YOUR ASSIGNMENT: Copy out each line below verbatim, skipping any picture.

(Stored data)
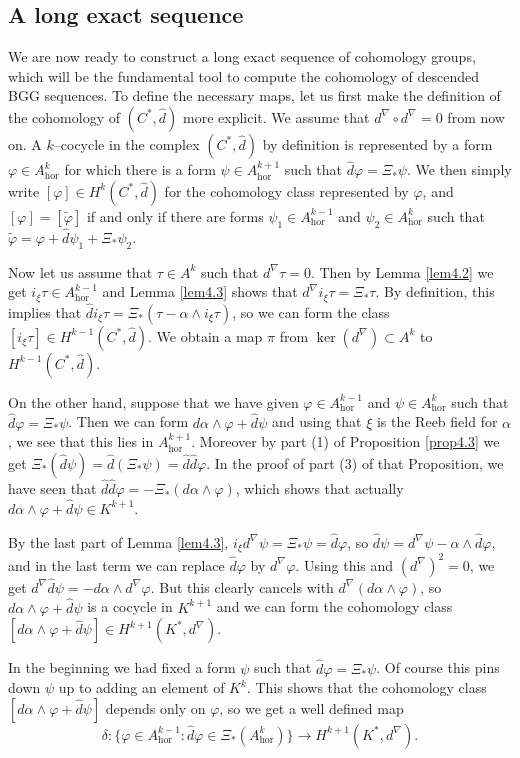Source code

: \documentclass[12pt,a4paper]{amsart}
\let\phi\varphi
\renewcommand{\o}{\circ}
\newcommand{\al}{\alpha}
\newcommand{\ph}{\phi}
\newcommand{\ps}{\psi}
\newcommand{\hor}{\text{hor}}
\numberwithin{theorem}{section}
\theoremstyle{definition}
\theoremstyle{remark}
\begin{document}
\subsection{A long exact sequence}\label{4.4} 
We are now ready to construct a long exact sequence of cohomology
groups, which will be the fundamental tool to compute the cohomology
of descended BGG sequences. To define the necessary maps, let us first
make the definition of the cohomology of $(C^*,\hat d)$ more
explicit. We assume that $d^\nabla\o d^\nabla=0$ from now on. A
$k$--cocycle in the complex $(C^*,\hat d)$ by definition is
represented by a form $\ph\in A^k_\hor$ for which there is a form
$\ps\in A^{k+1}_\hor$ such that $\hat d\ph=\Xi_*\ps$. We then simply
write $[\ph]\in H^k(C^*,\hat d)$ for the cohomology class represented
by $\ph$, and $[\ph]=[\tilde\ph]$ if and only if there are forms
$\ps_1\in A^{k-1}_\hor$ and $\ps_2\in A^k_\hor$ such that
$\tilde\ph=\ph+\hat d\ps_1+\Xi_*\ps_2$.

Now let us assume that $\tau\in A^k$ such that $d^\nabla\tau=0$. Then
by Lemma \ref{lem4.2} we get $i_\xi\tau\in A^{k-1}_\hor$ and Lemma
\ref{lem4.3} shows that $d^\nabla i_\xi\tau=\Xi_*\tau$. By definition,
this implies that $\hat di_\xi\tau=\Xi_*(\tau-\al\wedge i_\xi\tau)$,
so we can form the class $[i_\xi\tau]\in H^{k-1}(C^*,\hat d)$. We
obtain a map $\pi$ from $\ker(d^\nabla)\subset A^k$ to
$H^{k-1}(C^*,\hat d)$.

On the other hand, suppose that we have given $\ph\in A^{k-1}_\hor$
and $\ps\in A^k_\hor$ such that $\hat d\ph=\Xi_*\ps$. Then we can form
$d\al\wedge\ph+\hat d\ps$ and using that $\xi$ is the Reeb field for
$\al$, we see that this lies in $A^{k+1}_\hor$. Moreover by part (1)
of Proposition \ref{prop4.3} we get $\Xi_*(\hat d\ps)=\hat
d(\Xi_*\ps)=\hat d\hat d\ph$. In the proof of part (3) of that
Proposition, we have seen that $\hat d\hat d\ph=-\Xi_*(d\al\wedge\ph)$,
which shows that actually $d\al\wedge\ph+\hat d\ps\in K^{k+1}$.

By the last part of Lemma \ref{lem4.3}, $i_\xi d^\nabla\ps=\Xi_*\ps=\hat
d\ph$, so $\hat d\ps=d^\nabla\ps-\al\wedge\hat d\ph$, and in the last
term we can replace $\hat d\ph$ by $d^\nabla\ph$. Using this and
$(d^\nabla)^2=0$, we get $d^\nabla\hat d\ps=-d\al\wedge
d^\nabla\ph$. But this clearly cancels with $d^\nabla(d\al\wedge\ph)$,
so $d\al\wedge\ph+\hat d\ps$ is a cocycle in $K^{k+1}$ and we can form
the cohomology class $[d\al\wedge\ph+\hat d\ps]\in
H^{k+1}(K^*,d^{\nabla})$.

In the beginning we had fixed a form $\ps$ such that $\hat
d\ph=\Xi_*\ps$. Of course this pins down $\ps$ up to adding an element
of $K^k$. This shows that the cohomology class $[d\al\wedge\ph+\hat
d\ps]$ depends only on $\ph$, so we get a well defined map 
$$
\delta:\{\ph\in A^{k-1}_\hor: \hat d\ph\in \Xi_*(A^k_\hor)\}\to
H^{k+1}(K^*,d^{\nabla}).
$$ 
\end{document}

RESULT:
Source code

: \documentclass[12pt,a4paper]{amsart}
\let\phi\varphi
\renewcommand{\o}{\circ}
\newcommand{\al}{\alpha}
\newcommand{\ph}{\phi}
\newcommand{\ps}{\psi}
\newcommand{\hor}{\text{hor}}
\numberwithin{theorem}{section}
\theoremstyle{definition}
\theoremstyle{remark}
\begin{document}
\subsection{A long exact sequence}\label{4.4} 
We are now ready to construct a long exact sequence of cohomology
groups, which will be the fundamental tool to compute the cohomology
of descended BGG sequences. To define the necessary maps, let us first
make the definition of the cohomology of $(C^*,\hat d)$ more
explicit. We assume that $d^\nabla\o d^\nabla=0$ from now on. A
$k$--cocycle in the complex $(C^*,\hat d)$ by definition is
represented by a form $\ph\in A^k_\hor$ for which there is a form
$\ps\in A^{k+1}_\hor$ such that $\hat d\ph=\Xi_*\ps$. We then simply
write $[\ph]\in H^k(C^*,\hat d)$ for the cohomology class represented
by $\ph$, and $[\ph]=[\tilde\ph]$ if and only if there are forms
$\ps_1\in A^{k-1}_\hor$ and $\ps_2\in A^k_\hor$ such that
$\tilde\ph=\ph+\hat d\ps_1+\Xi_*\ps_2$.

Now let us assume that $\tau\in A^k$ such that $d^\nabla\tau=0$. Then
by Lemma \ref{lem4.2} we get $i_\xi\tau\in A^{k-1}_\hor$ and Lemma
\ref{lem4.3} shows that $d^\nabla i_\xi\tau=\Xi_*\tau$. By definition,
this implies that $\hat di_\xi\tau=\Xi_*(\tau-\al\wedge i_\xi\tau)$,
so we can form the class $[i_\xi\tau]\in H^{k-1}(C^*,\hat d)$. We
obtain a map $\pi$ from $\ker(d^\nabla)\subset A^k$ to
$H^{k-1}(C^*,\hat d)$.

On the other hand, suppose that we have given $\ph\in A^{k-1}_\hor$
and $\ps\in A^k_\hor$ such that $\hat d\ph=\Xi_*\ps$. Then we can form
$d\al\wedge\ph+\hat d\ps$ and using that $\xi$ is the Reeb field for
$\al$, we see that this lies in $A^{k+1}_\hor$. Moreover by part (1)
of Proposition \ref{prop4.3} we get $\Xi_*(\hat d\ps)=\hat
d(\Xi_*\ps)=\hat d\hat d\ph$. In the proof of part (3) of that
Proposition, we have seen that $\hat d\hat d\ph=-\Xi_*(d\al\wedge\ph)$,
which shows that actually $d\al\wedge\ph+\hat d\ps\in K^{k+1}$.

By the last part of Lemma \ref{lem4.3}, $i_\xi d^\nabla\ps=\Xi_*\ps=\hat
d\ph$, so $\hat d\ps=d^\nabla\ps-\al\wedge\hat d\ph$, and in the last
term we can replace $\hat d\ph$ by $d^\nabla\ph$. Using this and
$(d^\nabla)^2=0$, we get $d^\nabla\hat d\ps=-d\al\wedge
d^\nabla\ph$. But this clearly cancels with $d^\nabla(d\al\wedge\ph)$,
so $d\al\wedge\ph+\hat d\ps$ is a cocycle in $K^{k+1}$ and we can form
the cohomology class $[d\al\wedge\ph+\hat d\ps]\in
H^{k+1}(K^*,d^{\nabla})$.

In the beginning we had fixed a form $\ps$ such that $\hat
d\ph=\Xi_*\ps$. Of course this pins down $\ps$ up to adding an element
of $K^k$. This shows that the cohomology class $[d\al\wedge\ph+\hat
d\ps]$ depends only on $\ph$, so we get a well defined map 
$$
\delta:\{\ph\in A^{k-1}_\hor: \hat d\ph\in \Xi_*(A^k_\hor)\}\to
H^{k+1}(K^*,d^{\nabla}).
$$ 
\end{document}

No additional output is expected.